Finalement, au sujet de l’entreprenariat, l’idée est qu’il y a des problèmes dans le monde, qu’il n’existe pas une seule personne qui a la solution, et donc qu’il faut réfléchir et essayer des idées ensemble. Nous avons aussi cette approche dans le leadership du décanat : si une idée nous parait bonne, nous fournissons les ressources pendant un certain temps, comme dans la recherche. Nous effectuons un test, nous nous basons sur les données, nous faisons l’analyse, puis nous décidons de continuer ou de corriger notre direction. C’est également une valeur que l’on essaye de transmettre aux étudiantes et étudiants.

Et personnellement, mes objectifs sont les mêmes, je me donne à 100 % au projet (rires) !

Un conseil à donner aux étudiant(e)s d’HEC Lausanne ?
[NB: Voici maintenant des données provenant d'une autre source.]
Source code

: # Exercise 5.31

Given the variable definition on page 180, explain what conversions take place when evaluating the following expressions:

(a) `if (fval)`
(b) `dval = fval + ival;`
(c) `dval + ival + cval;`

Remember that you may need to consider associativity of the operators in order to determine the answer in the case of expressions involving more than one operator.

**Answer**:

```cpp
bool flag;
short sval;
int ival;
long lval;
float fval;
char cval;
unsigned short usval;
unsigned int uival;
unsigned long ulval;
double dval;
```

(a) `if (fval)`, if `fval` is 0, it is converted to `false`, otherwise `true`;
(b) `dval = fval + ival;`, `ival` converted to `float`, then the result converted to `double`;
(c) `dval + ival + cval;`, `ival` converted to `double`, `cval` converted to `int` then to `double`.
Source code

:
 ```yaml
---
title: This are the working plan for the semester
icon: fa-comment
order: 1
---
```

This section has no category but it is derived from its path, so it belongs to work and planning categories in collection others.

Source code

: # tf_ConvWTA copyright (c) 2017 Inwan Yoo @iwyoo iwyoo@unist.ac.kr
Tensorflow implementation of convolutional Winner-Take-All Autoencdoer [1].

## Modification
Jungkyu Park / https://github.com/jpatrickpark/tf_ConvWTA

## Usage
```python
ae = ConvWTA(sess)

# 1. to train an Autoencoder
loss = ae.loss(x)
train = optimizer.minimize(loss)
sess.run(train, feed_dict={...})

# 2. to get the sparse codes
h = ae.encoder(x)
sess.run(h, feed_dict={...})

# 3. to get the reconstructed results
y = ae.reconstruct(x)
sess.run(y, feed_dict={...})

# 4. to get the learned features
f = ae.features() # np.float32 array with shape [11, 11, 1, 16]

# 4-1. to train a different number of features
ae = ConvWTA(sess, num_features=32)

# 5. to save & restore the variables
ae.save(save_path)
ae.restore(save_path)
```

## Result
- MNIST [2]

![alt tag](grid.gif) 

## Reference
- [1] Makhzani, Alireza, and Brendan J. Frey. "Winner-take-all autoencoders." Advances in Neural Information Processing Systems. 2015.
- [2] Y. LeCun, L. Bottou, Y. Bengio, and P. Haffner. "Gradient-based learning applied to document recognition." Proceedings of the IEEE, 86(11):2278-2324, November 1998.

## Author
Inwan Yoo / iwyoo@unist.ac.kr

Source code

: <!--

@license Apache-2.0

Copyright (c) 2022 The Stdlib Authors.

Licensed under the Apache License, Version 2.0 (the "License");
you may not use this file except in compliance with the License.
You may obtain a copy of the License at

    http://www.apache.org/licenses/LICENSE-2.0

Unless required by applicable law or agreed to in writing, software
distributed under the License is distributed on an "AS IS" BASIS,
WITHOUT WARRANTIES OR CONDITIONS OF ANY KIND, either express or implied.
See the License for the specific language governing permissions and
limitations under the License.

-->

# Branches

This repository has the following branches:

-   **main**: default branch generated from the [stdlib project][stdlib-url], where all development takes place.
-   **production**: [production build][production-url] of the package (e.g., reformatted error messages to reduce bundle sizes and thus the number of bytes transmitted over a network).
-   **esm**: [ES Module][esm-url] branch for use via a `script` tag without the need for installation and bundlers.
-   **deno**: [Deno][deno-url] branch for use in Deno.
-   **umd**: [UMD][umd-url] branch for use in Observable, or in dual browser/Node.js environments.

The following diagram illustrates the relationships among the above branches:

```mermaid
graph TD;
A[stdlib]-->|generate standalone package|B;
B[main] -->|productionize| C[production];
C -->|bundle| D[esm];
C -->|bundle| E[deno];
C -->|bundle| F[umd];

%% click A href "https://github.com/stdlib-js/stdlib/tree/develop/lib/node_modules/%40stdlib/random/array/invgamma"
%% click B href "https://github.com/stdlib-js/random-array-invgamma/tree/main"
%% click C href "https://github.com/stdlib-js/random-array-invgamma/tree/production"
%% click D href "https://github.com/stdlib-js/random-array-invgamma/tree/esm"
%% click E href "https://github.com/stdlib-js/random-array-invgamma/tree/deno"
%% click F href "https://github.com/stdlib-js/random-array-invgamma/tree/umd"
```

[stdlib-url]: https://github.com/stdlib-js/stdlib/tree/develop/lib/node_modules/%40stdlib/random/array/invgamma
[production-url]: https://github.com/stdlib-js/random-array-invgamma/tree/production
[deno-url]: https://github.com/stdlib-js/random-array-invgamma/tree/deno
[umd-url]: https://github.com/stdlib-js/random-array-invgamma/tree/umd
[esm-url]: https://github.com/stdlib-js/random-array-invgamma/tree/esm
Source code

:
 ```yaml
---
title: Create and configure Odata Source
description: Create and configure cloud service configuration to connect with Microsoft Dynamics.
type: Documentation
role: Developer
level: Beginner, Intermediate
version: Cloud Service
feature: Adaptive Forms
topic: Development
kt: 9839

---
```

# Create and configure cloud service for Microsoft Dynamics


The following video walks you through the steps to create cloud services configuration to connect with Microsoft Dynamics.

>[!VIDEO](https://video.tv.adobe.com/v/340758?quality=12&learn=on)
C’est lié à cette ouverture d’esprit, à la curiosité, à l’observation. Il y a tellement de possibilités hors cursus. Certes, la première année de bachelor est difficile, et l’on a peu de temps à consacrer à autre chose que les études à cause de la sélection. Mais théoriquement, quand on avance dans les études, on dispose d’un peu plus de temps. Mon conseil est d’utiliser ce temps pour essayer d’explorer ce qui est déjà dans l’écosystème de HEC et de l’université en général.

Essayer de créer sa propre affaire avec le HUB entreprenariat, s’engager dans une association, aller à des activités du centre sportif… Le but est de créer des ponts entre les expériences plus professionnelles et la théorie que vous voyez en cours. Les liens sont parfois difficiles à voir, mais ils existent. Plus vous aurez l’habitude de faire beaucoup de choses dans votre vie, et plus vous arriverez à faire ces connexions.

Ça, c’est vraiment quelque chose que l’on peut vous offrir. Il y a plein de choses, profitez-en. C’est un univers en soi où l’on peut expérimenter des choses nouvelles. Cela amène à un vrai développement personnel, et c’est finalement aussi cela que l’on fait pendant les études. Ce sont des cours et des connaissances, oui, certes, mais on vit beaucoup de choses pendant cette période, et tout cela va constituer celui ou celle que vous serez dans le futur.

L’ensemble de l’équipe de HEConomist remercie madame Schmid Mast pour le temps accordé et son travail quotidien au sein de la faculté.